A simpler and a homelier woman would have put her arm round the girl's
neck and drawn her towards her with a few loving words of greeting and
welcome; but Mrs. Heron only extended a hand, held at the latest
fashionable angle, and murmured in a languid and lackadaisical voice: "So you have come at last, my dear Miss Heron! Your train must have
been very late, John; we have been expecting you for the last hour, and
I am afraid the dinner is quite spoilt. But anyway, I am glad to see
you."
"Thank you," said poor Ida.
It was Isabel's turn, and she now came forward with a smile that
extended her mouth from ear to ear, and in a gushing manner said, in
staccato sentences: "Yes, we are so glad to see you! How tired you must be! One always
feels so dirty and tumbled after a long journey. You'll be glad of a
wash, Miss Heron. But there! I mustn't call you that; it sounds so cold
and formal! I must call you Ida, mustn't I? 'Ida!' It sounds such an
_odd_ name; but I suppose I shall get used to it in time."

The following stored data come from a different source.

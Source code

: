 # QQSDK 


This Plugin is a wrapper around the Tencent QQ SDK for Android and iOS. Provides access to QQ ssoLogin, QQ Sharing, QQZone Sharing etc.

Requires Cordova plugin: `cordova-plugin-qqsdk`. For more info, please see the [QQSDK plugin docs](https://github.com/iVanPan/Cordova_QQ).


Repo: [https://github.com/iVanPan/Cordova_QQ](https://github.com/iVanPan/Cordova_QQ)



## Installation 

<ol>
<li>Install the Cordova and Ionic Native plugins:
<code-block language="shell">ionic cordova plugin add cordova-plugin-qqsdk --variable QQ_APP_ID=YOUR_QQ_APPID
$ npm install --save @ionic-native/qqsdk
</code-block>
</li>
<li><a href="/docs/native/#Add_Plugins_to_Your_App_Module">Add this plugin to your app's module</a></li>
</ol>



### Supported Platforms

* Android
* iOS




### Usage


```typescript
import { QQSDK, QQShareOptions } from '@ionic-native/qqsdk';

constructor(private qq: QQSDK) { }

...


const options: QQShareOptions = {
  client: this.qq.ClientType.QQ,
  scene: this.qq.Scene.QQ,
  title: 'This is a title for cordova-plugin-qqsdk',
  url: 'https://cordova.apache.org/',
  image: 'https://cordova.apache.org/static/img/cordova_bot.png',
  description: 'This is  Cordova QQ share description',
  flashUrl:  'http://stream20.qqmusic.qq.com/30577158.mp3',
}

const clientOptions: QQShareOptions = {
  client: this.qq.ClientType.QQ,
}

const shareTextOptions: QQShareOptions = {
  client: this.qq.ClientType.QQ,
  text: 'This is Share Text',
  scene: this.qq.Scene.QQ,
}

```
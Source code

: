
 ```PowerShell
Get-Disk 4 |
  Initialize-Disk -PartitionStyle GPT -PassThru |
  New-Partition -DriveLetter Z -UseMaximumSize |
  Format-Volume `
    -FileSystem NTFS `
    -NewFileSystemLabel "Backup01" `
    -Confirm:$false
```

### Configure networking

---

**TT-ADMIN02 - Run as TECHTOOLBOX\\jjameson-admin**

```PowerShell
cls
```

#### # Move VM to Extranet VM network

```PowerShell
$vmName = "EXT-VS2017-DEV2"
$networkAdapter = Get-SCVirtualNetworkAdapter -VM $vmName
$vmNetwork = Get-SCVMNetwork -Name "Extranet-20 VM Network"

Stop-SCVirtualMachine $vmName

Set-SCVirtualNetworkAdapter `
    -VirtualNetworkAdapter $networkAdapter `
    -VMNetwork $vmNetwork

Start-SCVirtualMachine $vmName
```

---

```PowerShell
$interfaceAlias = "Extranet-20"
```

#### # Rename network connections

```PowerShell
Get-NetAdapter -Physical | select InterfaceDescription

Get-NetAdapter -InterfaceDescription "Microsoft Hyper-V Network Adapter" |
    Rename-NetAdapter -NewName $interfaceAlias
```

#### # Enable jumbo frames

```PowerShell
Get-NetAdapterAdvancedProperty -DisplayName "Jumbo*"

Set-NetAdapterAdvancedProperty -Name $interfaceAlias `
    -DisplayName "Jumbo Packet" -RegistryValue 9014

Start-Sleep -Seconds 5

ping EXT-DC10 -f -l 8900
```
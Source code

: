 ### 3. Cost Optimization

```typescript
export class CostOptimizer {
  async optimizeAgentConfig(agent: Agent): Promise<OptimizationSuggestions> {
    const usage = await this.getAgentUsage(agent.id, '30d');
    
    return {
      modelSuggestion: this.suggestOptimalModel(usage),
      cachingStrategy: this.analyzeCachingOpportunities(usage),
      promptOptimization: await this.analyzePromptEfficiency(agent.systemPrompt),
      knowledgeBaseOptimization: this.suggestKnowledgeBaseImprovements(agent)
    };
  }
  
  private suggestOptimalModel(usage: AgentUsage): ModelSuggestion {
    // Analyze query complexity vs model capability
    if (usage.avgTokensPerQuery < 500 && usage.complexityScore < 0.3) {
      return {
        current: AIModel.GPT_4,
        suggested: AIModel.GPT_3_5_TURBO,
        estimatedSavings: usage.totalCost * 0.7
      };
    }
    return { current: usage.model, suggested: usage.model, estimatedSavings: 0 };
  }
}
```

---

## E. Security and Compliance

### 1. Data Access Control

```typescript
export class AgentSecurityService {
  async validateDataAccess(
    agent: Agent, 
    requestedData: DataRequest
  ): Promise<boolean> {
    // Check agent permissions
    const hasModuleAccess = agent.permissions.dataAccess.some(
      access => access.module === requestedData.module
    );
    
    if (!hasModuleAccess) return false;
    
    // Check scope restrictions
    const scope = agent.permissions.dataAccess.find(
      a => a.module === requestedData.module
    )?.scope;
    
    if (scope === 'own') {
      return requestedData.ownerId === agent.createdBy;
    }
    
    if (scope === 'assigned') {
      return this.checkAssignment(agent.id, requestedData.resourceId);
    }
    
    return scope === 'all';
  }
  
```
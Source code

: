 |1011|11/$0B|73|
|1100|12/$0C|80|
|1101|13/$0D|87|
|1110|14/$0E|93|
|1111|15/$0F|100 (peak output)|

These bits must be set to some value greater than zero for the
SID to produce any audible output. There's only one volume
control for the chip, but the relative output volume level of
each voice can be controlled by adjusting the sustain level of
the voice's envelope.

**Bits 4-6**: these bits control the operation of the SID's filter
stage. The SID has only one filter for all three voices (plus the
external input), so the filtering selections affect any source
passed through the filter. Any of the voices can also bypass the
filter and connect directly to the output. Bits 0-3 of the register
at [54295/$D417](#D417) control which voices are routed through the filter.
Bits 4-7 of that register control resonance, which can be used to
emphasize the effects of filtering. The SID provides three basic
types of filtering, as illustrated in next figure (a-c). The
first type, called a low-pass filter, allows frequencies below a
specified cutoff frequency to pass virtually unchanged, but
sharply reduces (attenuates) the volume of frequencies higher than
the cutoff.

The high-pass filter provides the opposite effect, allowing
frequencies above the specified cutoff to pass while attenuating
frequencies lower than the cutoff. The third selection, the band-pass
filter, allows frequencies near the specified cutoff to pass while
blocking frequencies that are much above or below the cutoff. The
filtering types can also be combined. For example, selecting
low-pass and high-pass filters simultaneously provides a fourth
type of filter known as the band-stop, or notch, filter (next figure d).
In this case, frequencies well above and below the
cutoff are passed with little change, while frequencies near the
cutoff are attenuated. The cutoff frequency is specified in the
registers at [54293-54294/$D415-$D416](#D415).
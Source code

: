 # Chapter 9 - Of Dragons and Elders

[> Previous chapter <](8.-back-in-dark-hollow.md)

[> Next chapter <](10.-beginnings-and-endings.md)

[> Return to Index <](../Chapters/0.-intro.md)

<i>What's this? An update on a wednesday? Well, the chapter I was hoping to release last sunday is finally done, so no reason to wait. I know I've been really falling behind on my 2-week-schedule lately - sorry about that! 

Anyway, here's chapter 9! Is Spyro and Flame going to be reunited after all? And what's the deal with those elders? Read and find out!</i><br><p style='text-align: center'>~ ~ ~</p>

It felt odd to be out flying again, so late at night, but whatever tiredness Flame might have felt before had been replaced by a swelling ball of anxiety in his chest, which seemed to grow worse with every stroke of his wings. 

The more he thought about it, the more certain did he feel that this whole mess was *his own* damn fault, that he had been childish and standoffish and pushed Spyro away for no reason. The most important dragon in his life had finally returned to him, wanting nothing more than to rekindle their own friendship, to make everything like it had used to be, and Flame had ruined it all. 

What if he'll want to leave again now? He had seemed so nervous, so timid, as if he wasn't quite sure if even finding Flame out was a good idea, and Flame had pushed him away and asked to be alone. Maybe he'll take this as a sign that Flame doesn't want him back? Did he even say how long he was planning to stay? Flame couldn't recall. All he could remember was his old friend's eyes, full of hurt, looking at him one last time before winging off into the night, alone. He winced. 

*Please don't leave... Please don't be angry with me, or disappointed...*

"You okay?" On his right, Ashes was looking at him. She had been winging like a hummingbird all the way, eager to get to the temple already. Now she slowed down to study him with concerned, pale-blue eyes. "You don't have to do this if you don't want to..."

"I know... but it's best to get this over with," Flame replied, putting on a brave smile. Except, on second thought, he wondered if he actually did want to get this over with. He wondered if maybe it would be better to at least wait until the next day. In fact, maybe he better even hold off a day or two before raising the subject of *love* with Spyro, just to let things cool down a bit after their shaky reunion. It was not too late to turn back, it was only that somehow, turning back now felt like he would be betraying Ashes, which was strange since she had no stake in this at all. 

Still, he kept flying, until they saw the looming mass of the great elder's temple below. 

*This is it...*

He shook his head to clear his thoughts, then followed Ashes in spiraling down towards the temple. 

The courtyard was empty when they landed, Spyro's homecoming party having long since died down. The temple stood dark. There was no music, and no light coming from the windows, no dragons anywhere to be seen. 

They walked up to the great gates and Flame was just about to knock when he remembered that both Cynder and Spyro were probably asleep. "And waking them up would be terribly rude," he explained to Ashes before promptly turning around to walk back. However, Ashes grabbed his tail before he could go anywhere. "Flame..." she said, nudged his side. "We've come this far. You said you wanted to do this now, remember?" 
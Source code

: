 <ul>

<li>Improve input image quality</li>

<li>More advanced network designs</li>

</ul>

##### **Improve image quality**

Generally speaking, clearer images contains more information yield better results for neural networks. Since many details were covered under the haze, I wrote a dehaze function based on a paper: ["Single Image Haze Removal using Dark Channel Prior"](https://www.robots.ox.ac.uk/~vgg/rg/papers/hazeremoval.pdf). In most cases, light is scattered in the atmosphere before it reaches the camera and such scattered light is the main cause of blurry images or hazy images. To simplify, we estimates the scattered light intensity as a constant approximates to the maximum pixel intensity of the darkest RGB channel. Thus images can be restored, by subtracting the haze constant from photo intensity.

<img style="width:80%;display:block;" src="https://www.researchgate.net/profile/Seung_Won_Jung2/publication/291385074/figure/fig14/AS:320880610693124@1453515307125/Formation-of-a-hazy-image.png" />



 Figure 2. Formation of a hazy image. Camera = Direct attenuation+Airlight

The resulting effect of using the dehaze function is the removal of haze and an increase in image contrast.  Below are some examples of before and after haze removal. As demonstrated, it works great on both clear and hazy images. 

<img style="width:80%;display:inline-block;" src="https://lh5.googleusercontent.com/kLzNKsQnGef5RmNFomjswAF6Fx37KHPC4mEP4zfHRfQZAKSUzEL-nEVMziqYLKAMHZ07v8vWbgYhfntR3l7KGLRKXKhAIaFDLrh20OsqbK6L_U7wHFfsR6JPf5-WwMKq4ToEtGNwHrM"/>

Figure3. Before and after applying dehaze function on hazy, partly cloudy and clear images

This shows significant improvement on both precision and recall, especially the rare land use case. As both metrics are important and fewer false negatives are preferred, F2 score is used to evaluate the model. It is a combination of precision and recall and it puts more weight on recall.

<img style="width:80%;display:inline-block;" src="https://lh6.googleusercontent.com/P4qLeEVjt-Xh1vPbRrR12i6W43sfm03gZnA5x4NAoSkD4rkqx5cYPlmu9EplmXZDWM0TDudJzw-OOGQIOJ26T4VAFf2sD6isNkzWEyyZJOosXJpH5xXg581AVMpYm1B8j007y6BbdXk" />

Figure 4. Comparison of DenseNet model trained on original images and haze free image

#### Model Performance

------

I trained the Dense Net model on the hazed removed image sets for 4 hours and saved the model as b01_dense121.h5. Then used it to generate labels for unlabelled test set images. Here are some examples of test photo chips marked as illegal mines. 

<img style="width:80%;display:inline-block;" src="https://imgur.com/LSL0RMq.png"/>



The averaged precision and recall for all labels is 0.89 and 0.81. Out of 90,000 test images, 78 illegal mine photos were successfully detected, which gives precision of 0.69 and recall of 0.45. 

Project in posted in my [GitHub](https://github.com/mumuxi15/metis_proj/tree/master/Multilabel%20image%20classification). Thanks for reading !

"I hope so," said poor Ida, trying to smile and speak cheerfully and
amiably, as Miss Isabel's rather large hand enclosed round hers; but
she looked from one to the other with an appalling sensation of
strangeness and aloofness, and a lump rose in her throat which rendered
the smile and any further speech on her part impossible; and as she
looked from the simpering, lackadaisical mother to the vulgar daughter
with meaningless smile, she asked herself whether she was really awake,
whether this room was indeed to be her future home, and these strange
people her daily companions, or whether she was only asleep and
dreaming, and would wake to find the honest face of Jessie bending over
her, and to see the familiar objects of her own room at Heron Hall.